- Work to be completed
Pull each line holding "stomp" out of the entries below.

- Information provided
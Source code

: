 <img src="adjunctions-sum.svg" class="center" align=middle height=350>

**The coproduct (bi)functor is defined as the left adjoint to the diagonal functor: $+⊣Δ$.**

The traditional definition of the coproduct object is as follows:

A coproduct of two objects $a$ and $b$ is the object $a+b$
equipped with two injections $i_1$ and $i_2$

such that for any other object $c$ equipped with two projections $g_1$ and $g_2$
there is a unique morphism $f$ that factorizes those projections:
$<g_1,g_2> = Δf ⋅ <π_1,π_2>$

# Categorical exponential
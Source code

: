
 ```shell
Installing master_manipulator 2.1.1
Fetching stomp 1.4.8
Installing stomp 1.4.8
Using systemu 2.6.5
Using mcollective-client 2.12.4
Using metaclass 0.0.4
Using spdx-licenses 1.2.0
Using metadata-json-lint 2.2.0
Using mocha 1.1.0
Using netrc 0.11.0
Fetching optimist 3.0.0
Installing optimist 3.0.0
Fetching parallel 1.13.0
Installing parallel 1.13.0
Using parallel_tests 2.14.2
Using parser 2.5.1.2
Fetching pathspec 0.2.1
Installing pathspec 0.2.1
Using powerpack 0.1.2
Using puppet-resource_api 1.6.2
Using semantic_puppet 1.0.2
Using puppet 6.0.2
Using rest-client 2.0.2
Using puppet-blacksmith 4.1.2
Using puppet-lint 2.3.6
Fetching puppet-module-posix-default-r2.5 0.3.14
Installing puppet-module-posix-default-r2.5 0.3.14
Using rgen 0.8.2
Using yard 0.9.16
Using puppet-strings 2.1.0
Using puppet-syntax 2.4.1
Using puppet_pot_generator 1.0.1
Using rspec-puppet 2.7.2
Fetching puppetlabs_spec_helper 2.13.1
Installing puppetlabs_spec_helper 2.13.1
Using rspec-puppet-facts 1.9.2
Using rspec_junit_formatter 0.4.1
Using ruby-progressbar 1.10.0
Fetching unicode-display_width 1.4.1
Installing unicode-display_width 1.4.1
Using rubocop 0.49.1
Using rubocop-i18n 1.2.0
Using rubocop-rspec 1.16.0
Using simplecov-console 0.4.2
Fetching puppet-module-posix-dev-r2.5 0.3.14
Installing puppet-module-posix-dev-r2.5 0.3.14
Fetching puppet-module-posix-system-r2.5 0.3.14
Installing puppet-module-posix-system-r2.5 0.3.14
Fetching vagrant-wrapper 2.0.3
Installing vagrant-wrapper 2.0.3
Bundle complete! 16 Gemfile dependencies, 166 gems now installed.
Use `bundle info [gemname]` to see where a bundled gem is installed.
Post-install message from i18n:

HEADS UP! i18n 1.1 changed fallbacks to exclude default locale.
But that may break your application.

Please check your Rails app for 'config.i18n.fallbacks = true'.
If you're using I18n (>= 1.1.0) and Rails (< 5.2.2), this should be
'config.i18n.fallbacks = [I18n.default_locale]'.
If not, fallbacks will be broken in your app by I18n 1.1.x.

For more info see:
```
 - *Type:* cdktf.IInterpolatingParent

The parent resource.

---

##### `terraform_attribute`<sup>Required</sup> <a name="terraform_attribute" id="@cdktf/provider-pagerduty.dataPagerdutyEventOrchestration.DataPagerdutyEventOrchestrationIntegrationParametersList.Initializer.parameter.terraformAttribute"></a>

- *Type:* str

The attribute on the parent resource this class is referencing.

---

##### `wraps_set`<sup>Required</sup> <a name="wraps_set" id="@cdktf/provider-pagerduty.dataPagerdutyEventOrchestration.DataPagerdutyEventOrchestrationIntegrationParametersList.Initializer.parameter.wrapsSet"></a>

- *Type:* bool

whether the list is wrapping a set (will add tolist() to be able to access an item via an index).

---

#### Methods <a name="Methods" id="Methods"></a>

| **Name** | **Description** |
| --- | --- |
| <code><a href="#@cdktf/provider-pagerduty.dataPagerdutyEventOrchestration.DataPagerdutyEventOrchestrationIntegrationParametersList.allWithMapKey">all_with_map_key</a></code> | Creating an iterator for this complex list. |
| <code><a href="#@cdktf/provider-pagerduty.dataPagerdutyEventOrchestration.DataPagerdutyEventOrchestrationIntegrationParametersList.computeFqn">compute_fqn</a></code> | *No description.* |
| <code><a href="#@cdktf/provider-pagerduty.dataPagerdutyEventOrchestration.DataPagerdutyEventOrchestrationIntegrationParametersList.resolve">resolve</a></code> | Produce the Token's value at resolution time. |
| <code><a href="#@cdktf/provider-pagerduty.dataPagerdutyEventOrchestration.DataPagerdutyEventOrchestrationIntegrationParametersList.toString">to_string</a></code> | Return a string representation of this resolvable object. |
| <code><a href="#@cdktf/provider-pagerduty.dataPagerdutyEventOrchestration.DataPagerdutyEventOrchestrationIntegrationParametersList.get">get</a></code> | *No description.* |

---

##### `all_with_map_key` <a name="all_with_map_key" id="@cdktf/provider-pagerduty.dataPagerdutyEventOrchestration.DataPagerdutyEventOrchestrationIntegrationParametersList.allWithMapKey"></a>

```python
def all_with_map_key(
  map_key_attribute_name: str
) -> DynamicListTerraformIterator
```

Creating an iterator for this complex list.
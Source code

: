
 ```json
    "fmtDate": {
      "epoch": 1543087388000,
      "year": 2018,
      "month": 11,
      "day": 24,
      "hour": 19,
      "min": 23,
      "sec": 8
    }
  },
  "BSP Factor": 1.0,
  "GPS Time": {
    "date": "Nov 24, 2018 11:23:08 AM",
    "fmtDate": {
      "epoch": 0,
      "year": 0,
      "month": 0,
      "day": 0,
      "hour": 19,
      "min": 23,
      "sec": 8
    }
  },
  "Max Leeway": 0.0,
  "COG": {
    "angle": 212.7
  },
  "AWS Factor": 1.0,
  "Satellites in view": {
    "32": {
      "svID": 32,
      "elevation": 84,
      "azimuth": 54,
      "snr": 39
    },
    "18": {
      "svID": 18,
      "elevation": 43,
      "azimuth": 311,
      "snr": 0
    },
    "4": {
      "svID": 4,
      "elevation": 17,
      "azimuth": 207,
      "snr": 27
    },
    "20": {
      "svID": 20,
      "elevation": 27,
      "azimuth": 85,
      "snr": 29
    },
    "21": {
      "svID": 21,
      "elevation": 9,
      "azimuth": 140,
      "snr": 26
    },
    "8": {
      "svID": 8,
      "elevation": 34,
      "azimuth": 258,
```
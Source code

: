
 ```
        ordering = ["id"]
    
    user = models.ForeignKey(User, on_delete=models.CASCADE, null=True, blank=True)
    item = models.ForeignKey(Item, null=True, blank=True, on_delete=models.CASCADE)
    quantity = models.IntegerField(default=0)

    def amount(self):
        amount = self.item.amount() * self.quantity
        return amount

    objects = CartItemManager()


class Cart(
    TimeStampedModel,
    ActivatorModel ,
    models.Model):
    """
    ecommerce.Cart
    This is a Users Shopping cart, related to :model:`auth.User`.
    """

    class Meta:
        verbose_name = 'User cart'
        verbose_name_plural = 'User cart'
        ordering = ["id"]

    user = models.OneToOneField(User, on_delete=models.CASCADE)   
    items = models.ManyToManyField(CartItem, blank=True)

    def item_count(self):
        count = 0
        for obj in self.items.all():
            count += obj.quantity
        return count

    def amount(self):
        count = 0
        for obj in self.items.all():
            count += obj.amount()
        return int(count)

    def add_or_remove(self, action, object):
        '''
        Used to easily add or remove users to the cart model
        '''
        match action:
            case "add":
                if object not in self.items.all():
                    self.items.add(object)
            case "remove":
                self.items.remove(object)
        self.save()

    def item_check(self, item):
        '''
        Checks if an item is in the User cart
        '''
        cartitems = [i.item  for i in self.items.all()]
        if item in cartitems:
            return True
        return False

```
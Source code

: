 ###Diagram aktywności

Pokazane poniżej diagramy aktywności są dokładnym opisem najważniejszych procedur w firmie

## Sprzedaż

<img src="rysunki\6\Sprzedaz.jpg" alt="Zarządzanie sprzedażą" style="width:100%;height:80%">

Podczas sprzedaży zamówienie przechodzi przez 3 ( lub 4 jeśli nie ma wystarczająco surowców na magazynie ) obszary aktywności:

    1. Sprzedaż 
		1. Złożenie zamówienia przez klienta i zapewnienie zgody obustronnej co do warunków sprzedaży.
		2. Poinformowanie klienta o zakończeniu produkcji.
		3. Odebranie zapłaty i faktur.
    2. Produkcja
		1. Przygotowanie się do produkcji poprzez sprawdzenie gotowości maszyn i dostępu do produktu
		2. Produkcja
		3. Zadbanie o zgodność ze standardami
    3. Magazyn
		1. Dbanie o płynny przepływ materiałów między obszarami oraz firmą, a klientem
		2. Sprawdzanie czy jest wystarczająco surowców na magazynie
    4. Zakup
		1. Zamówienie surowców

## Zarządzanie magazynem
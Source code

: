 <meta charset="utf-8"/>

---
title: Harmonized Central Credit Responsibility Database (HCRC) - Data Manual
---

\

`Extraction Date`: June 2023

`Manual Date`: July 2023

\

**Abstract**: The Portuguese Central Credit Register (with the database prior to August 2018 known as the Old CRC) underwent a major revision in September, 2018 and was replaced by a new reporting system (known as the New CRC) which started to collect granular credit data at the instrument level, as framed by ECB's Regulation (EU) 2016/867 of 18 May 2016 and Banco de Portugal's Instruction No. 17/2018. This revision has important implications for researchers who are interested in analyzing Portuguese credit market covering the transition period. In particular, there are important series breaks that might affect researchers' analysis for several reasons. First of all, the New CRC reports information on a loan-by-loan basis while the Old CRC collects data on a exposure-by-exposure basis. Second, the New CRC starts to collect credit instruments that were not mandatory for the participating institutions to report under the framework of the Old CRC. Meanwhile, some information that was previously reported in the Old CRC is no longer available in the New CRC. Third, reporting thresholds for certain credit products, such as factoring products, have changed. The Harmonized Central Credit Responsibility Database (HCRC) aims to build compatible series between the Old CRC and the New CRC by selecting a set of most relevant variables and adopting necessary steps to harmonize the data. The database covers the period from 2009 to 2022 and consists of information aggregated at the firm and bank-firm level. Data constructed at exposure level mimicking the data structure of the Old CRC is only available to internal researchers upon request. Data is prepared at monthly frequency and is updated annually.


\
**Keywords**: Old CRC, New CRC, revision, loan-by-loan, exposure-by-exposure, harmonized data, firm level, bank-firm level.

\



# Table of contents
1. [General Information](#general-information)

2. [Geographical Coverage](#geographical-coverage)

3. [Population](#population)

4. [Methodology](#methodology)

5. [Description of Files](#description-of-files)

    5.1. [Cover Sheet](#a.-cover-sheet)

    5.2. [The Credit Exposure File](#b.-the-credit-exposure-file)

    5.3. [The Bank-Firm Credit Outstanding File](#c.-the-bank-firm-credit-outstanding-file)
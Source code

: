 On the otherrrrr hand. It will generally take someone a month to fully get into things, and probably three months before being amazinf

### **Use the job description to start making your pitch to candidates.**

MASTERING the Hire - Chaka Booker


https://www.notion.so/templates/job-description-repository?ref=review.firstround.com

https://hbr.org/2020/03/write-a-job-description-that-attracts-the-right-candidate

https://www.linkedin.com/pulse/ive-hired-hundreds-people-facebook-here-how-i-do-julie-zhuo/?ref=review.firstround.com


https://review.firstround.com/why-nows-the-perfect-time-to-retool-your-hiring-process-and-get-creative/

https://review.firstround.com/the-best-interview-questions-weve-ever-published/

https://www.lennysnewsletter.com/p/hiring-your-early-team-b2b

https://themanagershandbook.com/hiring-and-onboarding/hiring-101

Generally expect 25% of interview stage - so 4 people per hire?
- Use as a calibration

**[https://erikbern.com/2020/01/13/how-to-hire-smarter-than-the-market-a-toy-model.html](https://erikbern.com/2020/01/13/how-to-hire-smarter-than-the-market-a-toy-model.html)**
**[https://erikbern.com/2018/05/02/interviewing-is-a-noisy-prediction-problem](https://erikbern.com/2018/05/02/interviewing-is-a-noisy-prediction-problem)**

- Solution for this problem
Fetching stomp 1.4.8
Installing stomp 1.4.8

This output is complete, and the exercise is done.